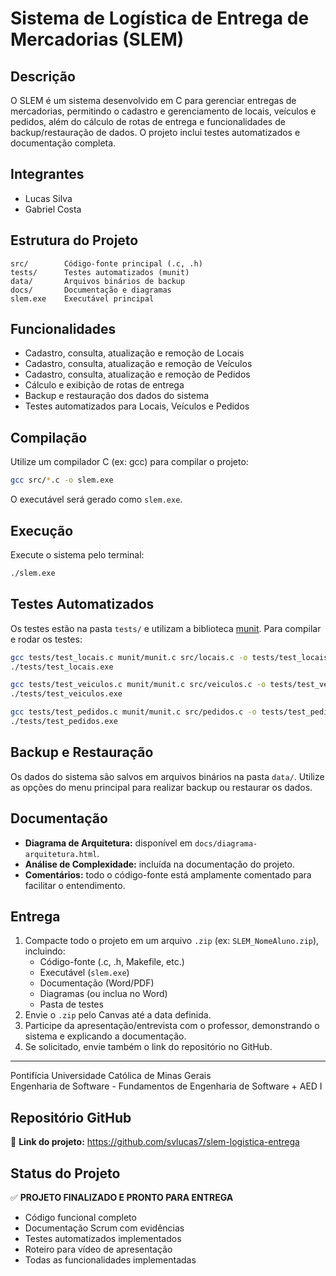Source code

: # Sistema de Logística de Entrega de Mercadorias (SLEM)

## Descrição
O SLEM é um sistema desenvolvido em C para gerenciar entregas de mercadorias, permitindo o cadastro e gerenciamento de locais, veículos e pedidos, além do cálculo de rotas de entrega e funcionalidades de backup/restauração de dados. O projeto inclui testes automatizados e documentação completa.

## Integrantes
- Lucas Silva
- Gabriel Costa

## Estrutura do Projeto
```
src/        Código-fonte principal (.c, .h)
tests/      Testes automatizados (munit)
data/       Arquivos binários de backup
docs/       Documentação e diagramas
slem.exe    Executável principal
```

## Funcionalidades
- Cadastro, consulta, atualização e remoção de Locais
- Cadastro, consulta, atualização e remoção de Veículos
- Cadastro, consulta, atualização e remoção de Pedidos
- Cálculo e exibição de rotas de entrega
- Backup e restauração dos dados do sistema
- Testes automatizados para Locais, Veículos e Pedidos

## Compilação
Utilize um compilador C (ex: gcc) para compilar o projeto:
```sh
gcc src/*.c -o slem.exe
```
O executável será gerado como `slem.exe`.

## Execução
Execute o sistema pelo terminal:
```sh
./slem.exe
```

## Testes Automatizados
Os testes estão na pasta `tests/` e utilizam a biblioteca [munit](https://nemequ.github.io/munit/). Para compilar e rodar os testes:
```sh
gcc tests/test_locais.c munit/munit.c src/locais.c -o tests/test_locais.exe
./tests/test_locais.exe

gcc tests/test_veiculos.c munit/munit.c src/veiculos.c -o tests/test_veiculos.exe
./tests/test_veiculos.exe

gcc tests/test_pedidos.c munit/munit.c src/pedidos.c -o tests/test_pedidos.exe
./tests/test_pedidos.exe
```

## Backup e Restauração
Os dados do sistema são salvos em arquivos binários na pasta `data/`. Utilize as opções do menu principal para realizar backup ou restaurar os dados.

## Documentação
- **Diagrama de Arquitetura:** disponível em `docs/diagrama-arquitetura.html`.
- **Análise de Complexidade:** incluída na documentação do projeto.
- **Comentários:** todo o código-fonte está amplamente comentado para facilitar o entendimento.

## Entrega
1. Compacte todo o projeto em um arquivo `.zip` (ex: `SLEM_NomeAluno.zip`), incluindo:
   - Código-fonte (.c, .h, Makefile, etc.)
   - Executável (`slem.exe`)
   - Documentação (Word/PDF)
   - Diagramas (ou inclua no Word)
   - Pasta de testes
2. Envie o `.zip` pelo Canvas até a data definida.
3. Participe da apresentação/entrevista com o professor, demonstrando o sistema e explicando a documentação.
4. Se solicitado, envie também o link do repositório no GitHub.

---
Pontifícia Universidade Católica de Minas Gerais  
Engenharia de Software - Fundamentos de Engenharia de Software + AED I

## Repositório GitHub
🔗 **Link do projeto:** https://github.com/svlucas7/slem-logistica-entrega

## Status do Projeto
✅ **PROJETO FINALIZADO E PRONTO PARA ENTREGA**
- Código funcional completo
- Documentação Scrum com evidências
- Testes automatizados implementados
- Roteiro para vídeo de apresentação
- Todas as funcionalidades implementadas
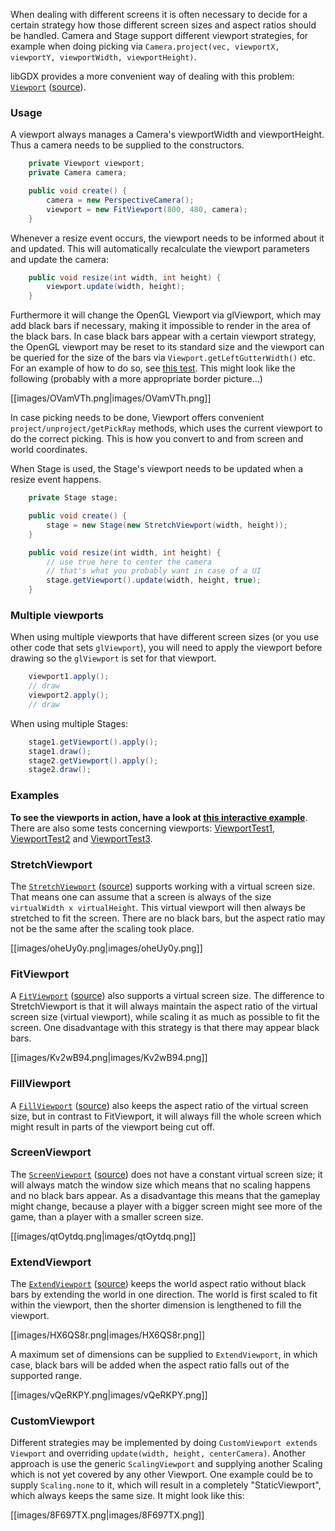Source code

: When dealing with different screens it is often necessary to decide for a certain strategy how those different screen sizes and aspect ratios should be handled. Camera and Stage support different viewport strategies, for example when doing picking via `Camera.project(vec, viewportX, viewportY, viewportWidth, viewportHeight)`.

libGDX provides a more convenient way of dealing with this problem: [`Viewport`](http://libgdx.badlogicgames.com/nightlies/docs/api/com/badlogic/gdx/utils/viewport/Viewport.html) ([source](https://github.com/libgdx/libgdx/blob/master/gdx/src/com/badlogic/gdx/utils/viewport/Viewport.java)).

### Usage ###
A viewport always manages a Camera's viewportWidth and viewportHeight. Thus a camera needs to be supplied to the constructors.
```java
    private Viewport viewport;
    private Camera camera;

    public void create() {
        camera = new PerspectiveCamera();
        viewport = new FitViewport(800, 480, camera);
    }
```
Whenever a resize event occurs, the viewport needs to be informed about it and updated. This will automatically recalculate the viewport parameters and update the camera:
```java
    public void resize(int width, int height) {
        viewport.update(width, height);
    }
```
Furthermore it will change the OpenGL Viewport via glViewport, which may add black bars if necessary, making it impossible to render in the area of the black bars. In case black bars appear with a certain viewport strategy, the OpenGL viewport may be reset to its standard size and the viewport can be queried for the size of the bars via `Viewport.getLeftGutterWidth()` etc. For an example of how to do so, see [this test](https://github.com/libgdx/libgdx/blob/master/tests/gdx-tests/src/com/badlogic/gdx/tests/ViewportTest2.java). This might look like the following (probably with a more appropriate border picture...)

[[images/OVamVTh.png|images/OVamVTh.png]]

In case picking needs to be done, Viewport offers convenient `project/unproject/getPickRay` methods, which uses the current viewport to do the correct picking. This is how you convert to and from screen and world coordinates.

When Stage is used, the Stage's viewport needs to be updated when a resize event happens.
```java
    private Stage stage;

    public void create() {
        stage = new Stage(new StretchViewport(width, height));
    }

    public void resize(int width, int height) {
        // use true here to center the camera
        // that's what you probably want in case of a UI
        stage.getViewport().update(width, height, true);
    }
```
### Multiple viewports

When using multiple viewports that have different screen sizes (or you use other code that sets `glViewport`), you will need to apply the viewport before drawing so the `glViewport` is set for that viewport.
```java
    viewport1.apply();
    // draw
    viewport2.apply();
    // draw
```
When using multiple Stages:
```java
    stage1.getViewport().apply();
    stage1.draw();
    stage2.getViewport().apply();
    stage2.draw();
```

### Examples

**To see the viewports in action, have a look at [this interactive example](https://crykn.github.io/viewports-showcase/)**. There are also some tests concerning viewports: [ViewportTest1](https://github.com/libgdx/libgdx/blob/master/tests/gdx-tests/src/com/badlogic/gdx/tests/ViewportTest1.java), [ViewportTest2](https://github.com/libgdx/libgdx/blob/master/tests/gdx-tests/src/com/badlogic/gdx/tests/ViewportTest2.java) and [ViewportTest3](https://github.com/libgdx/libgdx/blob/master/tests/gdx-tests/src/com/badlogic/gdx/tests/ViewportTest3.java).

### StretchViewport ###
The [`StretchViewport`](http://libgdx.badlogicgames.com/nightlies/docs/api/com/badlogic/gdx/utils/viewport/StretchViewport.html) ([source](https://github.com/libgdx/libgdx/blob/master/gdx/src/com/badlogic/gdx/utils/viewport/StretchViewport.java))  supports working with a virtual screen size. That means one can assume that a screen is always of the size `virtualWidth x virtualHeight`. This virtual viewport will then always be stretched to fit the screen. There are no black bars, but the aspect ratio may not be the same after the scaling took place.

[[images/oheUy0y.png|images/oheUy0y.png]]

### FitViewport ###
A [`FitViewport`](http://libgdx.badlogicgames.com/nightlies/docs/api/com/badlogic/gdx/utils/viewport/FitViewport.html) ([source](https://github.com/libgdx/libgdx/blob/master/gdx/src/com/badlogic/gdx/utils/viewport/FitViewport.java)) also supports a virtual screen size. The difference to StretchViewport is that it will always maintain the aspect ratio of the virtual screen size (virtual viewport), while scaling it as much as possible to fit the screen. One disadvantage with this strategy is that there may appear black bars.

[[images/Kv2wB94.png|images/Kv2wB94.png]]

### FillViewport ###
A [`FillViewport`](http://libgdx.badlogicgames.com/nightlies/docs/api/com/badlogic/gdx/utils/viewport/FillViewport.html) ([source](https://github.com/libgdx/libgdx/blob/master/gdx/src/com/badlogic/gdx/utils/viewport/FillViewport.java)) also keeps the aspect ratio of the virtual screen size, but in contrast to FitViewport, it will always fill the whole screen which might result in parts of the viewport being cut off.

### ScreenViewport ###
The [`ScreenViewport`](http://libgdx.badlogicgames.com/nightlies/docs/api/com/badlogic/gdx/utils/viewport/ScreenViewport.html) ([source](https://github.com/libgdx/libgdx/blob/master/gdx/src/com/badlogic/gdx/utils/viewport/ScreenViewport.java)) does not have a constant virtual screen size; it will always match the window size which means that no scaling happens and no black bars appear. As a disadvantage this means that the gameplay might change, because a player with a bigger screen might see more of the game, than a player with a smaller screen size.

[[images/qtOytdq.png|images/qtOytdq.png]]

### ExtendViewport ###
The [`ExtendViewport`](http://libgdx.badlogicgames.com/nightlies/docs/api/com/badlogic/gdx/utils/viewport/ExtendViewport.html) ([source](https://github.com/libgdx/libgdx/blob/master/gdx/src/com/badlogic/gdx/utils/viewport/ExtendViewport.java)) keeps the world aspect ratio without black bars by extending the world in one direction. The world is first scaled to fit within the viewport, then the shorter dimension is lengthened to fill the viewport.

[[images/HX6QS8r.png|images/HX6QS8r.png]]

A maximum set of dimensions can be supplied to `ExtendViewport`, in which case, black bars will be added when the aspect ratio falls out of the supported range.

[[images/vQeRKPY.png|images/vQeRKPY.png]]

### CustomViewport ###
Different strategies may be implemented by doing `CustomViewport extends Viewport` and overriding `update(width, height, centerCamera)`. Another approach is use the generic `ScalingViewport` and supplying another Scaling which is not yet covered by any other Viewport. One example could be to supply `Scaling.none` to it, which will result in a completely "StaticViewport", which always keeps the same size. It might look like this:

[[images/8F697TX.png|images/8F697TX.png]]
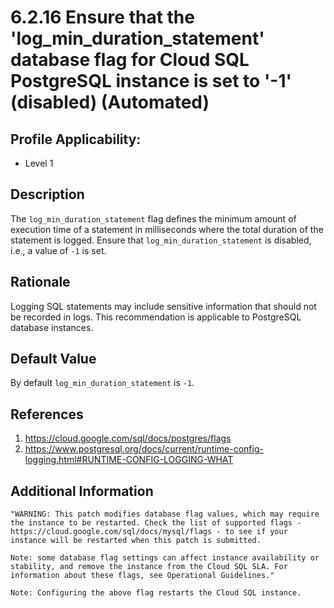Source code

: # 6.2.16 Ensure that the 'log_min_duration_statement' database flag for Cloud SQL PostgreSQL instance is set to '-1' (disabled) (Automated)

## Profile Applicability:

- Level 1

## Description

The `log_min_duration_statement` flag defines the minimum amount of execution time of a statement in milliseconds where the total duration of the statement is logged. Ensure that `log_min_duration_statement` is disabled, i.e., a value of `-1` is set.

## Rationale

Logging SQL statements may include sensitive information that should not be recorded in logs. This recommendation is applicable to PostgreSQL database instances.

## Default Value

By default `log_min_duration_statement` is `-1`.

## References

1. https://cloud.google.com/sql/docs/postgres/flags
2. https://www.postgresql.org/docs/current/runtime-config-logging.html#RUNTIME-CONFIG-LOGGING-WHAT

## Additional Information

```
"WARNING: This patch modifies database flag values, which may require the instance to be restarted. Check the list of supported flags - https://cloud.google.com/sql/docs/mysql/flags - to see if your instance will be restarted when this patch is submitted. 

Note: some database flag settings can affect instance availability or stability, and remove the instance from the Cloud SQL SLA. For information about these flags, see Operational Guidelines."
 
Note: Configuring the above flag restarts the Cloud SQL instance.
```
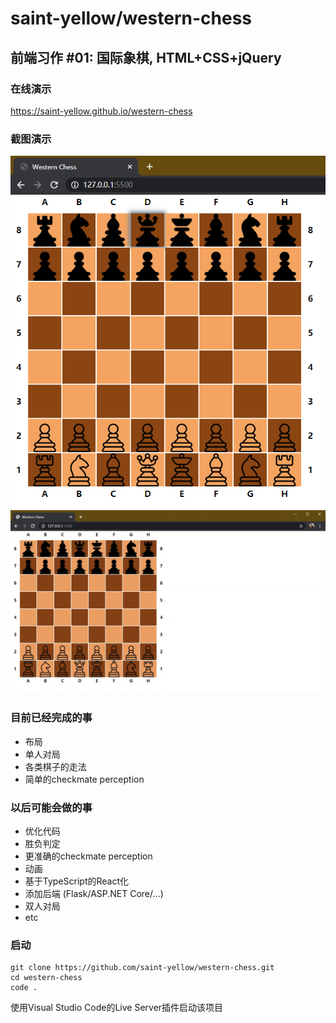 # saint-yellow/western-chess

## 前端习作 #01: 国际象棋, HTML+CSS+jQuery

### 在线演示
https://saint-yellow.github.io/western-chess

### 截图演示
![preview](./readme/preview.png)
![demo](./readme/demo.gif)

### 目前已经完成的事
- 布局
- 单人对局
- 各类棋子的走法
- 简单的checkmate perception

### 以后可能会做的事
- 优化代码
- 胜负判定
- 更准确的checkmate perception
- 动画
- 基于TypeScript的React化
- 添加后端 (Flask/ASP.NET Core/...)
- 双人对局
- etc

### 启动
```
git clone https://github.com/saint-yellow/western-chess.git
cd western-chess
code .
```
使用Visual Studio Code的Live Server插件启动该项目
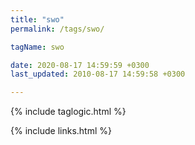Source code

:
 ```yaml
---
title: "swo"
permalink: /tags/swo/

tagName: swo

date: 2020-08-17 14:59:59 +0300
last_updated: 2010-08-17 14:59:58 +0300

---
```


{% include taglogic.html %}

{% include links.html %}
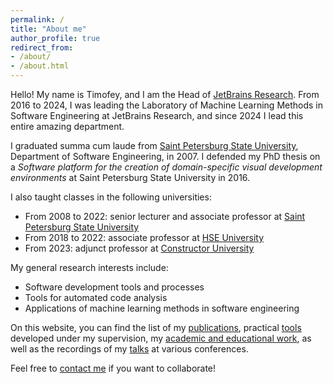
 ```yaml
---
permalink: /
title: "About me"
author_profile: true
redirect_from:
- /about/
- /about.html
---
```


Hello! My name is Timofey, and I am the Head of [JetBrains Research](https://www.jetbrains.com/research/). From 2016 to 2024, I was leading the Laboratory of Machine Learning Methods in Software Engineering at JetBrains Research, and since 2024 I lead this entire amazing department.

I graduated summa cum laude from [Saint Petersburg State University](https://english.spbu.ru/), Department of Software Engineering, in 2007. I defended my PhD thesis on a _Software platform for the creation of domain-specific visual development environments_ at Saint Petersburg State University in 2016.

I also taught classes in the following universities:
* From 2008 to 2022: senior lecturer and associate professor at [Saint Petersburg State University](https://english.spbu.ru/)
* From 2018 to 2022: associate professor at [HSE University](https://www.hse.ru/en/)
* From 2023: adjunct professor at [Constructor University](https://constructor.university/)

My general research interests include:
* Software development tools and processes
* Tools for automated code analysis
* Applications of machine learning methods in software engineering

On this website, you can find the list of my [publications](https://jzuken.github.io/publications/), practical [tools](https://jzuken.github.io/tools/) developed under my supervision, my [academic and educational work](https://jzuken.github.io/academic_work/), as well as the recordings of my [talks](https://jzuken.github.io/talks/) at various conferences.

Feel free to [contact me](mailto:timofey.bryksin[at]jetbrains.com) if you want to collaborate!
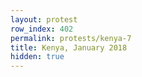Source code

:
 ```yaml
---
layout: protest
row_index: 402
permalink: protests/kenya-7
title: Kenya, January 2018
hidden: true
---
```

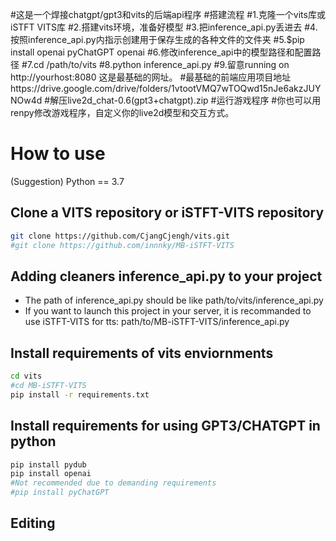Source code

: #这是一个焊接chatgpt/gpt3和vits的后端api程序
#搭建流程
#1.克隆一个vits库或iSTFT VITS库
#2.搭建vits环境，准备好模型
#3.把inference_api.py丢进去
#4.按照inference_api.py内指示创建用于保存生成的各种文件的文件夹
#5.$pip install openai pyChatGPT openai
#6.修改inference_api中的模型路径和配置路径
#7.cd /path/to/vits
#8.python inference_api.py
#9.留意running on http://yourhost:8080 这是最基础的网址。
#最基础的前端应用项目地址https://drive.google.com/drive/folders/1vtootVMQ7wTOQwd15nJe6akzJUYNOw4d
#解压live2d_chat-0.6(gpt3+chatgpt).zip
#运行游戏程序
#你也可以用renpy修改游戏程序，自定义你的live2d模型和交互方式。

# How to use
(Suggestion) Python == 3.7
## Clone a VITS repository or iSTFT-VITS repository
```sh
git clone https://github.com/CjangCjengh/vits.git
#git clone https://github.com/innnky/MB-iSTFT-VITS
```
## Adding cleaners inference_api.py to your project
- The path of inference_api.py should be like path/to/vits/inference_api.py
- If you want to launch this project in your server, it is recommanded to use iSTFT-VITS for tts: path/to/MB-iSTFT-VITS/inference_api.py
## Install requirements of vits enviornments
```sh
cd vits
#cd MB-iSTFT-VITS
pip install -r requirements.txt
```
## Install requirements for using GPT3/CHATGPT in python
```sh
pip install pydub 
pip install openai
#Not recommended due to demanding requirements
#pip install pyChatGPT
```
## Editing 
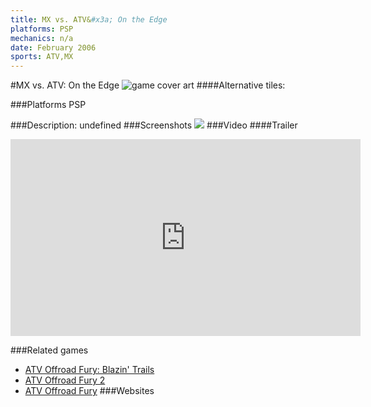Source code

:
 ```yaml
---
title: MX vs. ATV&#x3a; On the Edge
platforms: PSP
mechanics: n/a
date: February 2006
sports: ATV,MX
---
```

#MX vs. ATV: On the Edge
![game cover art](//images.igdb.com/igdb/image/upload/t_cover_big/qjh9vovd8qi5rrsdq4e0.jpg "Logo Title Text 1")
####Alternative tiles:

###Platforms
PSP

###Description:
undefined
###Screenshots
<a target="_blank" href="//images.igdb.com/igdb/image/upload/t_cover_big/mtyhwbbetmiozrmf7qbh.jpg"><img src="//images.igdb.com/igdb/image/upload/t_thumb/mtyhwbbetmiozrmf7qbh.jpg"/></a>
###Video
####Trailer

<iframe width="560" height="315" src="https://www.youtube.com/embed/q7854iagIFA" frameborder="0" allowfullscreen></iframe>

###Related games
* [ATV Offroad Fury: Blazin' Trails](/games/atv-offroad-fury-blazin-trails-8272/)
* [ATV Offroad Fury 2](/games/atv-offroad-fury-2-8270/)
* [ATV Offroad Fury](/games/atv-offroad-fury-8269/)
###Websites

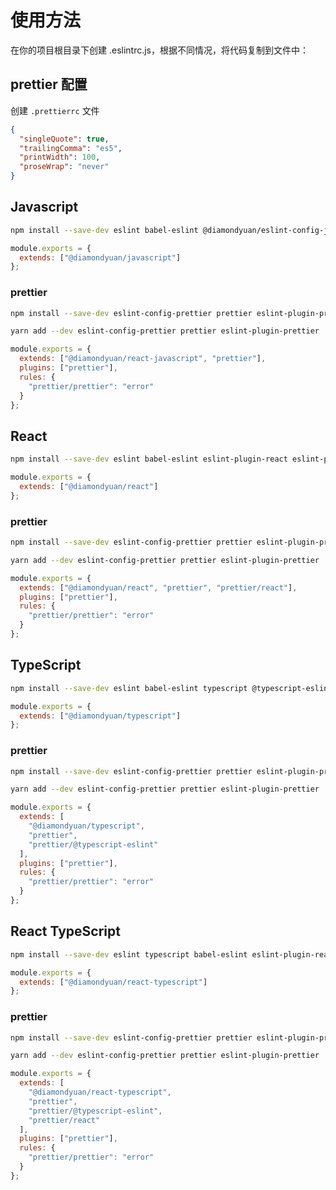 # 使用方法

在你的项目根目录下创建 .eslintrc.js，根据不同情况，将代码复制到文件中：

## prettier 配置

创建 `.prettierrc` 文件

```json
{
  "singleQuote": true,
  "trailingComma": "es5",
  "printWidth": 100,
  "proseWrap": "never"
}
```

## Javascript

```bash
npm install --save-dev eslint babel-eslint @diamondyuan/eslint-config-javascript
```

```javascript
module.exports = {
  extends: ["@diamondyuan/javascript"]
};
```

### prettier

```bash
npm install --save-dev eslint-config-prettier prettier eslint-plugin-prettier
```

```bash
yarn add --dev eslint-config-prettier prettier eslint-plugin-prettier
```

```javascript
module.exports = {
  extends: ["@diamondyuan/react-javascript", "prettier"],
  plugins: ["prettier"],
  rules: {
    "prettier/prettier": "error"
  }
};
```

## React

```bash
npm install --save-dev eslint babel-eslint eslint-plugin-react eslint-plugin-react-hooks @diamondyuan/eslint-config-react
```

```javascript
module.exports = {
  extends: ["@diamondyuan/react"]
};
```

### prettier

```bash
npm install --save-dev eslint-config-prettier prettier eslint-plugin-prettier
```

```bash
yarn add --dev eslint-config-prettier prettier eslint-plugin-prettier
```

```javascript
module.exports = {
  extends: ["@diamondyuan/react", "prettier", "prettier/react"],
  plugins: ["prettier"],
  rules: {
    "prettier/prettier": "error"
  }
};
```

## TypeScript

```bash
npm install --save-dev eslint babel-eslint typescript @typescript-eslint/parser @typescript-eslint/eslint-plugin @diamondyuan/eslint-config-typescript
```

```javascript
module.exports = {
  extends: ["@diamondyuan/typescript"]
};
```

### prettier

```bash
npm install --save-dev eslint-config-prettier prettier eslint-plugin-prettier
```

```bash
yarn add --dev eslint-config-prettier prettier eslint-plugin-prettier
```

```javascript
module.exports = {
  extends: [
    "@diamondyuan/typescript",
    "prettier",
    "prettier/@typescript-eslint"
  ],
  plugins: ["prettier"],
  rules: {
    "prettier/prettier": "error"
  }
};
```

## React TypeScript

```bash
npm install --save-dev eslint typescript babel-eslint eslint-plugin-react eslint-plugin-react-hooks @typescript-eslint/parser @typescript-eslint/eslint-plugin @diamondyuan/eslint-config-react-typescript
```

```javascript
module.exports = {
  extends: ["@diamondyuan/react-typescript"]
};
```

### prettier

```bash
npm install --save-dev eslint-config-prettier prettier eslint-plugin-prettier
```

```bash
yarn add --dev eslint-config-prettier prettier eslint-plugin-prettier
```

```javascript
module.exports = {
  extends: [
    "@diamondyuan/react-typescript",
    "prettier",
    "prettier/@typescript-eslint",
    "prettier/react"
  ],
  plugins: ["prettier"],
  rules: {
    "prettier/prettier": "error"
  }
};
```

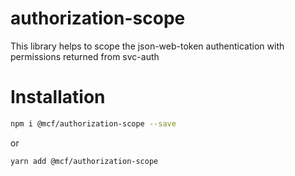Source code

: authorization-scope
============================
This library helps to scope the json-web-token authentication with permissions returned from svc-auth

# Installation

```bash
npm i @mcf/authorization-scope --save
```
or
```bash
yarn add @mcf/authorization-scope
```
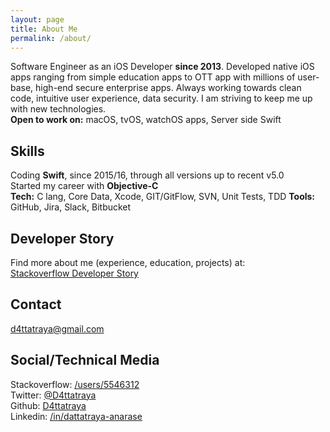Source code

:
 ```yaml
---
layout: page
title: About Me
permalink: /about/
---
```


Software Engineer as an iOS Developer **since 2013**. Developed native iOS apps ranging from simple education apps to OTT app with millions of user-base, high-end secure enterprise apps. Always working towards clean code, intuitive user experience, data security. I am striving to keep me up with new technologies.  
**Open to work on:** macOS, tvOS, watchOS apps, Server side Swift

## Skills
Coding **Swift**, since 2015/16, through all versions up to recent v5.0  
Started my career with **Objective-C**  
**Tech:** C lang, Core Data, Xcode, GIT/GitFlow, SVN, Unit Tests, TDD
**Tools:** GitHub, Jira, Slack, Bitbucket

## Developer Story
Find more about me (experience, education, projects) at:  
[Stackoverflow Developer Story](https://stackoverflow.com/story/d4ttatraya)

## Contact
[d4ttatraya@gmail.com](mailto:d4ttatraya@gmail.com)

## Social/Technical Media
Stackoverflow: [/users/5546312](https://stackoverflow.com/users/5546312/d4ttatraya)  
Twitter: [@D4ttatraya](https://twitter.com/@D4ttatraya)  
Github: [D4ttatraya](https://github.com/D4ttatraya)  
Linkedin: [/in/dattatraya-anarase](https://www.linkedin.com/in/dattatraya-anarase)
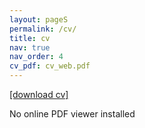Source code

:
 ```yaml
---
layout: pageS
permalink: /cv/
title: cv
nav: true
nav_order: 4
cv_pdf: cv_web.pdf
---
```


<a href="https://taraslough.github.io/assets/pdf/CV_web.pdf"  target="_blank"> [download cv]</a>



 <object data="https://taraslough.github.io/assets/pdf/CV_web.pdf" type="application/pdf" width = "650px" height = "500px">
        <div>No online PDF viewer installed</div>
    </object>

▶ _Instructions for the task_: Find the string "Edge" in the data. Report each line it appears in.

▶ _Solution for this problem_:
title: MX vs. ATV&#x3a; On the Edge
#MX vs. ATV: On the Edge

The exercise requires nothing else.